The EU Commission has granted state aid approval for German federal and state government funding of the "tkH2Steel" decarbonisation project in a total amount of around €2 billion ($2.2 billion), Kallanish learns from thyssenkrupp.

The funding will take place via two interlinked instruments, "Initial Grant" and "Conditional Payment", thus underwriting and promoting, above all, innovative plant technology and an early end to natural gas use.
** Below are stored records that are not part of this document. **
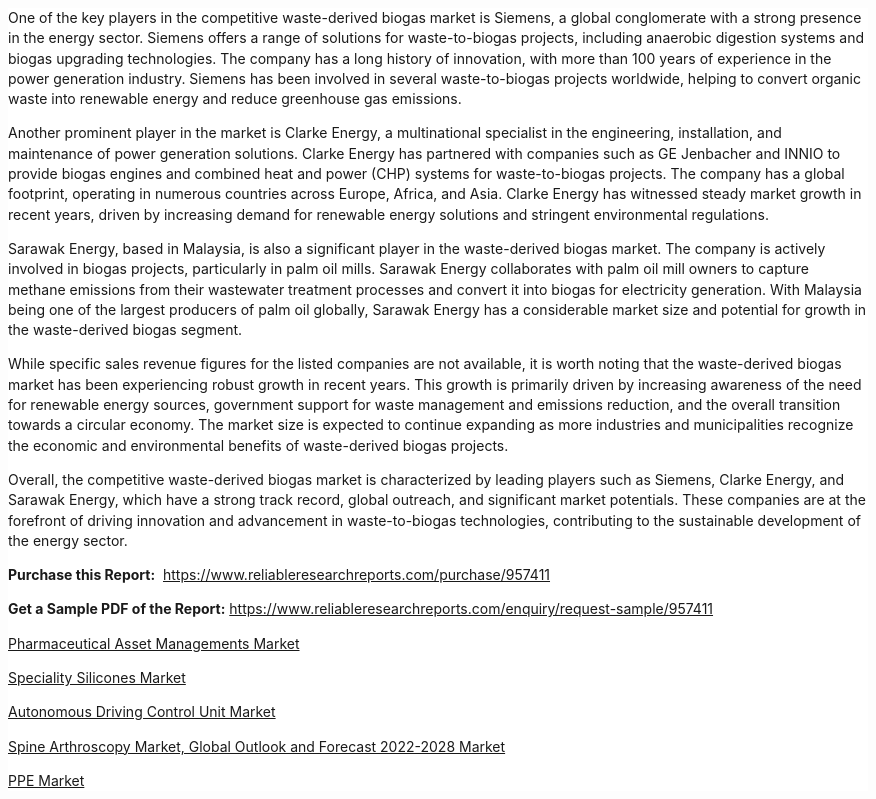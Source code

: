 <p><p>One of the key players in the competitive waste-derived biogas market is Siemens, a global conglomerate with a strong presence in the energy sector. Siemens offers a range of solutions for waste-to-biogas projects, including anaerobic digestion systems and biogas upgrading technologies. The company has a long history of innovation, with more than 100 years of experience in the power generation industry. Siemens has been involved in several waste-to-biogas projects worldwide, helping to convert organic waste into renewable energy and reduce greenhouse gas emissions.</p><p>Another prominent player in the market is Clarke Energy, a multinational specialist in the engineering, installation, and maintenance of power generation solutions. Clarke Energy has partnered with companies such as GE Jenbacher and INNIO to provide biogas engines and combined heat and power (CHP) systems for waste-to-biogas projects. The company has a global footprint, operating in numerous countries across Europe, Africa, and Asia. Clarke Energy has witnessed steady market growth in recent years, driven by increasing demand for renewable energy solutions and stringent environmental regulations.</p><p>Sarawak Energy, based in Malaysia, is also a significant player in the waste-derived biogas market. The company is actively involved in biogas projects, particularly in palm oil mills. Sarawak Energy collaborates with palm oil mill owners to capture methane emissions from their wastewater treatment processes and convert it into biogas for electricity generation. With Malaysia being one of the largest producers of palm oil globally, Sarawak Energy has a considerable market size and potential for growth in the waste-derived biogas segment.</p><p>While specific sales revenue figures for the listed companies are not available, it is worth noting that the waste-derived biogas market has been experiencing robust growth in recent years. This growth is primarily driven by increasing awareness of the need for renewable energy sources, government support for waste management and emissions reduction, and the overall transition towards a circular economy. The market size is expected to continue expanding as more industries and municipalities recognize the economic and environmental benefits of waste-derived biogas projects.</p><p>Overall, the competitive waste-derived biogas market is characterized by leading players such as Siemens, Clarke Energy, and Sarawak Energy, which have a strong track record, global outreach, and significant market potentials. These companies are at the forefront of driving innovation and advancement in waste-to-biogas technologies, contributing to the sustainable development of the energy sector.</p></p>
<p><strong>Purchase this Report:</strong>&nbsp;&nbsp;<a href="https://www.reliableresearchreports.com/purchase/957411">https://www.reliableresearchreports.com/purchase/957411</a></p>
<p></p>
<p><strong>Get a Sample PDF of the Report:</strong>&nbsp;<a href="https://www.reliableresearchreports.com/enquiry/request-sample/957411">https://www.reliableresearchreports.com/enquiry/request-sample/957411</a></p>
<p><p><a href="https://medium.com/@emilywest91/pharmaceutical-asset-managements-market-size-growth-forecast-2023-2030-45b68030262d">Pharmaceutical Asset Managements Market</a></p><p><a href="https://www.linkedin.com/pulse/speciality-silicones-market-size-2023-2030-global-industrial-oi2ae/">Speciality Silicones Market</a></p><p><a href="https://www.reportprime.com/autonomous-driving-control-unit-r1832">Autonomous Driving Control Unit Market</a></p><p><a href="https://issuu.com/reportprime-2/docs/spine-arthroscopy-market-global-outlook-and-foreca?fr=xKAE9_zU1NQ">Spine Arthroscopy Market, Global Outlook and Forecast 2022-2028 Market</a></p><p><a href="https://github.com/JameTravis/Market-Research-Report-List-1/blob/main/ppe-market.md">PPE Market</a></p></p>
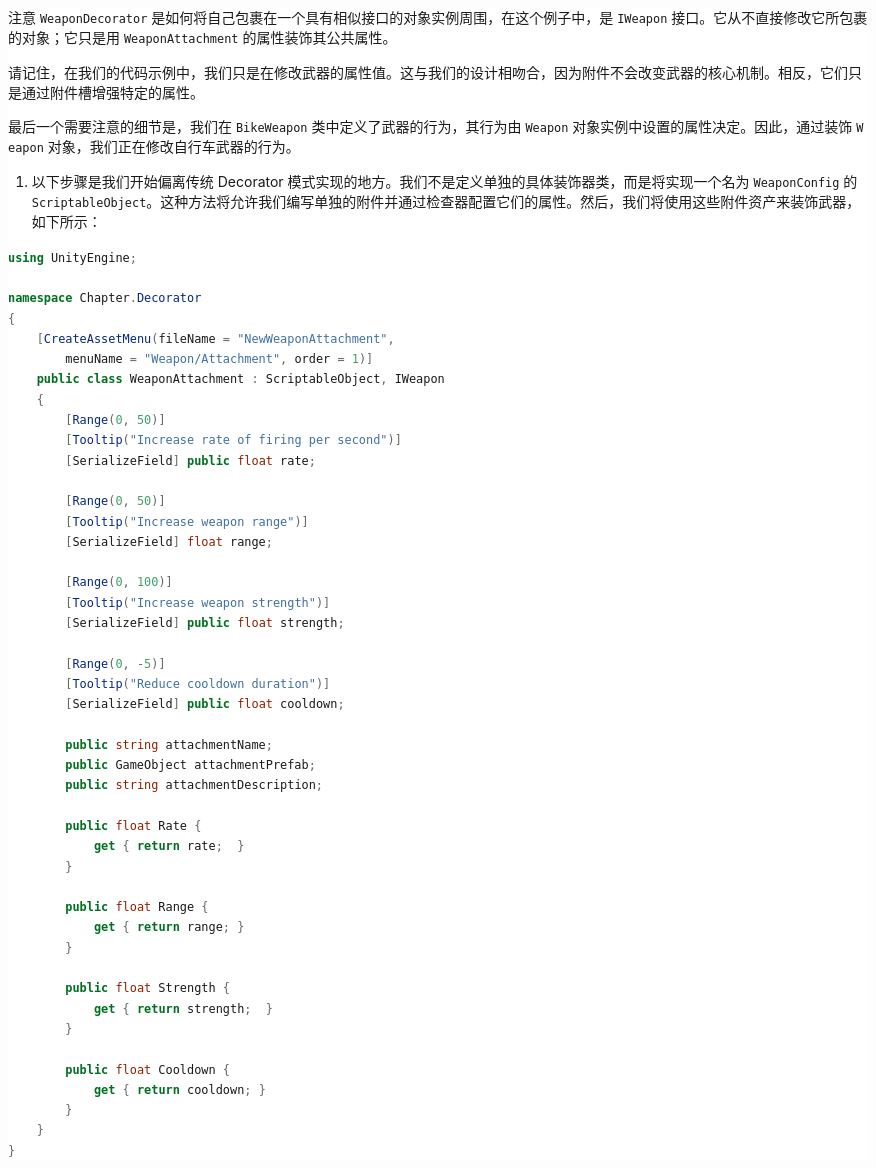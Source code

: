 注意 `WeaponDecorator` 是如何将自己包裹在一个具有相似接口的对象实例周围，在这个例子中，是 `IWeapon` 接口。它从不直接修改它所包裹的对象；它只是用 `WeaponAttachment` 的属性装饰其公共属性。

请记住，在我们的代码示例中，我们只是在修改武器的属性值。这与我们的设计相吻合，因为附件不会改变武器的核心机制。相反，它们只是通过附件槽增强特定的属性。

最后一个需要注意的细节是，我们在 `BikeWeapon` 类中定义了武器的行为，其行为由 `Weapon` 对象实例中设置的属性决定。因此，通过装饰 `Weapon` 对象，我们正在修改自行车武器的行为。

1.  以下步骤是我们开始偏离传统 Decorator 模式实现的地方。我们不是定义单独的具体装饰器类，而是将实现一个名为 `WeaponConfig` 的 `ScriptableObject`。这种方法将允许我们编写单独的附件并通过检查器配置它们的属性。然后，我们将使用这些附件资产来装饰武器，如下所示：

```cs
using UnityEngine;

namespace Chapter.Decorator
{
    [CreateAssetMenu(fileName = "NewWeaponAttachment", 
        menuName = "Weapon/Attachment", order = 1)]
    public class WeaponAttachment : ScriptableObject, IWeapon 
    {
        [Range(0, 50)]
        [Tooltip("Increase rate of firing per second")]
        [SerializeField] public float rate;

        [Range(0, 50)]
        [Tooltip("Increase weapon range")]
        [SerializeField] float range;

        [Range(0, 100)]
        [Tooltip("Increase weapon strength")]
        [SerializeField] public float strength;

        [Range(0, -5)]
        [Tooltip("Reduce cooldown duration")]
        [SerializeField] public float cooldown;

        public string attachmentName;
        public GameObject attachmentPrefab;
        public string attachmentDescription;

        public float Rate {
            get { return rate;  }
        }

        public float Range {
            get { return range; }
        }

        public float Strength {
            get { return strength;  }
        }

        public float Cooldown {
            get { return cooldown; }
        }
    }
}

```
The pioneering concept is characterised in particular by its innovativeness and the extremely ambitious hydrogen ramp-up, tk points out. It claims that "tkH2Steel" will become a driver of the European hydrogen economy. Consequently, it will function as a sheet anchor for investments in the rapid development of a cross-border hydrogen infrastructure. Thyssenkrupp's own investment is just under €1 billion, it adds.
 
The core of the "tkH2Steel" concept lies in the integration of a technologically new plant combination at Europe's largest iron and steel plant. The 100% hydrogen-capable direct reduction plant with two downstream melters has a production capacity of 2.5 million tonnes/year of DRI, making for 2.3mt of hot metal. It is the first plant combination of its kind in the world with this technological concept, tk states.

Since work was already approved to start earlier, tk Steel previously commissioned SMS Group with the construction of the DRI plant, as well as the two melters and associated secondary units. The detailed planning and preparatory construction measures are already correspondingly advanced, it notes.